LOCAL

Mystery shrouds paintings of Brooklyn Bridge, George Washington Bridge at Roebling Museum

Carol Comegno
The Courier-Post
Details in a portrait of the Brooklyn Bridge painted for the 1939 New York World's Fair catch the attention of donors who paid for its restoration and attended its recent unveiling at the Roebling Museum. They are, from left, Mary Elllen Eckman and Ken Ibach and wife Chloe.

FLORENCE - One mystery surrounding historic paintings of the Brooklyn and George Washington bridges has been solved, but another remains.

Who painted them?

The Roebling Museum recently unveiled a newly restored 1939 painting of the Brooklyn Bridge that hangs on a wall near a George Washington Bridge painting done in the same style, but museum officials still have no idea who the artist was.

The bridges were built with steel wire and cable produced here and in Trenton by the John A. Roebling's Sons Co.  Son Washington Roebling and his wife Emily supervised construction of the Brooklyn Bridge, which opened in 1883 and still stands today linking Brooklyn and Manhattan with a heavily traveled pedestrian walkway in the center of the vehicular traffic lanes.

"A lot of research has been done by us, other museums and historians in New Jersey and New York City, but we still don't know. It's a great mystery we would like to solve," said Roebling Museum executive director Varissa McMickens Blair.

The two bridges were among a series of at least seven unsigned paintings commissioned by the John A. Roebling's Sons Co. to showcase its suspension bridge accomplishments at the 1939 World’s Fair in New York City.

Steel wire rope and cable manufactured at mills in the Roebling village section of Florence Township and in Trenton were used to build the nation’s two most famous suspension bridges in New York City and later the Golden Gate Bridge in San Francisco.

Even the conservation painter who restored the George Washington Bridge painting in 2014 and who just finished restoring the Brooklyn Bridge art was unable to find a clue as to the artist.

She said she found the two circular paintings, both 3 feet in diameter and more stylistically realistic than impressionistic in style, in good condition despite being unaccounted for decades after they had hung at the fair and then at the Roebling corporate headquarters in Trenton.

That first mystery was solved in 1980 when the seven paintings were discovered in a vault when Mercer County took over the closed Roebling corporate building, now the Mercer County Administration Building. 

"There was nothing written on the back side of the canvases," conservator Christyl Cufworth of Landisville told visitors at a recent unveiling.

Executive Director Varissa McMickens Blair speaks with her daughter inside the Roebling Museum Wednesday, Dec. 27, 2017 in Florence, New Jersey.

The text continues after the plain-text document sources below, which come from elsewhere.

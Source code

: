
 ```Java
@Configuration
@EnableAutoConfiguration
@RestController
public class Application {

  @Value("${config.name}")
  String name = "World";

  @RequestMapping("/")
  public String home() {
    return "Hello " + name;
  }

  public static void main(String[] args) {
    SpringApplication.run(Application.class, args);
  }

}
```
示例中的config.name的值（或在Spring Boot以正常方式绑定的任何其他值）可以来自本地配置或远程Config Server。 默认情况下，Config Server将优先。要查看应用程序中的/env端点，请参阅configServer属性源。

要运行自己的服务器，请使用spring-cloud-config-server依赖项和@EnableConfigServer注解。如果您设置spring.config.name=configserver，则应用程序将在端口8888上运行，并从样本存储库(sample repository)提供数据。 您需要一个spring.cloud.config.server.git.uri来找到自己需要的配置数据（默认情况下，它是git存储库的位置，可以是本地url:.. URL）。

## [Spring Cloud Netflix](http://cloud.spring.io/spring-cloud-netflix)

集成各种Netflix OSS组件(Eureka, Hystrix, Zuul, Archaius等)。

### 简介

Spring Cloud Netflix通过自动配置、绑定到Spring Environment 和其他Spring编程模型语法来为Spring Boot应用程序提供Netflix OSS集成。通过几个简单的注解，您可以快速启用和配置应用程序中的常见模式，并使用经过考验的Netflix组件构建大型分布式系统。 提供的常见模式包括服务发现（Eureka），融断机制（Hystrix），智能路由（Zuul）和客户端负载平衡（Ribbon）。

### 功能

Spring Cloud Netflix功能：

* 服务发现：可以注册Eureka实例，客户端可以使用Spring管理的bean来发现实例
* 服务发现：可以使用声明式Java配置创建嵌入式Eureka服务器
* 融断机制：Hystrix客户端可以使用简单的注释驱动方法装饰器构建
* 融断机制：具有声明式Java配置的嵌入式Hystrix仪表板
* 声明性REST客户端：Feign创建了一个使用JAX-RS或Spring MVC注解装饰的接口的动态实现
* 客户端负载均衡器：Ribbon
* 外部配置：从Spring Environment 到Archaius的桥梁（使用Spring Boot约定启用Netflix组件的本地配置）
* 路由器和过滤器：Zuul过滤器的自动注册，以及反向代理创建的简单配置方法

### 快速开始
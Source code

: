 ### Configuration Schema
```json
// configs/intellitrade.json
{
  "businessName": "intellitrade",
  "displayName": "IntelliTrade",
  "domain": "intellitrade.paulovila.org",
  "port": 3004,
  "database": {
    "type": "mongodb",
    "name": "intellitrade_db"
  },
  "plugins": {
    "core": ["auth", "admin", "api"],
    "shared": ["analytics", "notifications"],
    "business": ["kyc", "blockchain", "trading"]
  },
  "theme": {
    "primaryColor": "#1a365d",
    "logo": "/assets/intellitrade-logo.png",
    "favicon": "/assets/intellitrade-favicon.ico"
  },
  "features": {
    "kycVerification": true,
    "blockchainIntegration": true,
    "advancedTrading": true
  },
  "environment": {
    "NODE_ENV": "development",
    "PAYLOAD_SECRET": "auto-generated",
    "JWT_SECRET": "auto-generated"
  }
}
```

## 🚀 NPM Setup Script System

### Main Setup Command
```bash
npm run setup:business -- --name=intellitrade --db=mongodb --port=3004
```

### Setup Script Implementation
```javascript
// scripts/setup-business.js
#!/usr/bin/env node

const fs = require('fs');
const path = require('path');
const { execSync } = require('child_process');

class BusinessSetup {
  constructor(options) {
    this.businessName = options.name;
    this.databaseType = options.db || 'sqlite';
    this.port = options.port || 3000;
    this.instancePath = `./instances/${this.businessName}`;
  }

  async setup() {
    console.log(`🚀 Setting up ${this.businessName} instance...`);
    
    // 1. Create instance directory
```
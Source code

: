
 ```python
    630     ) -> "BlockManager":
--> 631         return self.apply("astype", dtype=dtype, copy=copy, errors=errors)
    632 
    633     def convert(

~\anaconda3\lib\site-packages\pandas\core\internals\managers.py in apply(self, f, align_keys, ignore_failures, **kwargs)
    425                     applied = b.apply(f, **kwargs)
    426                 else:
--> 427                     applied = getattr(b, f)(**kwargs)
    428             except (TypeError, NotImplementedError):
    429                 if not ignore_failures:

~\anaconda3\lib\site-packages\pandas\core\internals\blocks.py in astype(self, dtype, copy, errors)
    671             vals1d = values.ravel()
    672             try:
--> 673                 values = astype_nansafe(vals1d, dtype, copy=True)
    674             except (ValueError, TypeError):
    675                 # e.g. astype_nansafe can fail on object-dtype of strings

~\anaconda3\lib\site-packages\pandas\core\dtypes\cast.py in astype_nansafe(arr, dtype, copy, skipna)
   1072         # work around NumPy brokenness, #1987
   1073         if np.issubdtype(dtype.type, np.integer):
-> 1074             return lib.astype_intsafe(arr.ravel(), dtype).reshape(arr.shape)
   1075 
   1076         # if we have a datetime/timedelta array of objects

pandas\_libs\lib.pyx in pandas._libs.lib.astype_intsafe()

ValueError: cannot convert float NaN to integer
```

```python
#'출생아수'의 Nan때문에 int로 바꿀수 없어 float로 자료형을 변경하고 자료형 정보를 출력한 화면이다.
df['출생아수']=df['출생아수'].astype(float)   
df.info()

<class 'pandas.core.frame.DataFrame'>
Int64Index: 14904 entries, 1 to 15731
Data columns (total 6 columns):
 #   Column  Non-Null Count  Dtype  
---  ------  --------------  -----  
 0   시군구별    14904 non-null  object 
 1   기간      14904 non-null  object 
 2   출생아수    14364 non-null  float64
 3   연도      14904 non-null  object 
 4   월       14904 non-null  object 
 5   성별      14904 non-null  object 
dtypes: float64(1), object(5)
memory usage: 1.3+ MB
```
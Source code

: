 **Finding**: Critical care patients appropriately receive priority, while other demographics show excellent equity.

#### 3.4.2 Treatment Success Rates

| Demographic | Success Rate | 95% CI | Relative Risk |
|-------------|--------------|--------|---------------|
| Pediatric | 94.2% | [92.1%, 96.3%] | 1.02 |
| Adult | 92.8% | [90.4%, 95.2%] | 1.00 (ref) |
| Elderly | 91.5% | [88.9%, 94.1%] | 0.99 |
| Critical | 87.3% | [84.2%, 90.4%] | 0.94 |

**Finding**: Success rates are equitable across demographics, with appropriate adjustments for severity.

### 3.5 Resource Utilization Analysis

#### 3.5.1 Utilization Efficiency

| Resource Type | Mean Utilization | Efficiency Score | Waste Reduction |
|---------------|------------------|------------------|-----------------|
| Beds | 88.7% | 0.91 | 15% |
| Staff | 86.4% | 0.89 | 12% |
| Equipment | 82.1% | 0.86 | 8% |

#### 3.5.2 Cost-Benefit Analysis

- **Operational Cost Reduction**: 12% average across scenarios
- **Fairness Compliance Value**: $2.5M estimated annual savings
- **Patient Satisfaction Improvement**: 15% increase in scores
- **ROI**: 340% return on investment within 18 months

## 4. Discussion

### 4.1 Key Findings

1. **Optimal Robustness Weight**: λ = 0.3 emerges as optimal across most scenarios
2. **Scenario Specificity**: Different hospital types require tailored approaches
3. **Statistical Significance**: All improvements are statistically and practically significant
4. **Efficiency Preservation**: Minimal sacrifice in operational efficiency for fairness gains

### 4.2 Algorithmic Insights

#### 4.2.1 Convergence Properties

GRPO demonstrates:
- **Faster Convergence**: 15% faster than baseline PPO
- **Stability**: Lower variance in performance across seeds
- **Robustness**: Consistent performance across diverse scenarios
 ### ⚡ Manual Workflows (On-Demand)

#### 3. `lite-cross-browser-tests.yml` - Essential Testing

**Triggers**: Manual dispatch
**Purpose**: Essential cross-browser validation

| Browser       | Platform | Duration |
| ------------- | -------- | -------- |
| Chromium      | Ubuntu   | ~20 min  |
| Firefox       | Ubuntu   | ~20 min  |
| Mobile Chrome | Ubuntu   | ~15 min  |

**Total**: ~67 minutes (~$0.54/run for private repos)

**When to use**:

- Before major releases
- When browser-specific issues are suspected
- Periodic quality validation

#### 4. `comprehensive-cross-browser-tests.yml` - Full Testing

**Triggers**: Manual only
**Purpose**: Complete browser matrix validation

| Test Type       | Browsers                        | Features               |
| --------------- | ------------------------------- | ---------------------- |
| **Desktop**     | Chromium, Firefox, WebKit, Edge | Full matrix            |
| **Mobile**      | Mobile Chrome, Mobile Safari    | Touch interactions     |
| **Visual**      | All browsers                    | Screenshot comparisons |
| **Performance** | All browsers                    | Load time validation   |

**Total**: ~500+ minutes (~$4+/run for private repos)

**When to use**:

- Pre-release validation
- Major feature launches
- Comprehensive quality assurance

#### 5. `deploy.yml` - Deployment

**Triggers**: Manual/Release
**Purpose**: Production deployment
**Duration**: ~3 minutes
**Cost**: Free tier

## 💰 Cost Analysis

Both paintings were restored with private donations. The Roebling Museum does not own them, however, but has a long-term loan for four of the seven from the Trenton City Museum at Ellarslie.

“It’s like the painting went to a spa. The colors pop and you can see the details more clearly,” McMickens Blair said of the restorations.

The other two paintings in that series on display at the Roebling Museum are of mill workers in a wire rope shop. Those works have yet to be restored.

Two couples, Ken and Chloe Ibachand David and Mary Ellen Eckman, and Ken's late sister, Phyllis Hawkins, financed the restoration.

“It’s beautiful, I just want to stand there and keep looking at it,” Mary Ellen Eckman remarked.

“Awesome. The detail adds to the flavor of the time in 1939,” Ken Ibach said at the unveiling.

Chloe Ibach called the refreshed painting “gorgeous” while Mary Ellen Eckman declared, “It’s beautiful! I just want to stand there and keep looking at it."

Ken Ibach's parents both worked at the Roebling mill. His dad was a mason who repaired the brick furnaces where metal was melted to a molten stage to make the wire rope and his mother was a secretary.

“Our family history at the mill goes all the way to my grandfather and I am proud to be a person from Roebling,” Ibach said.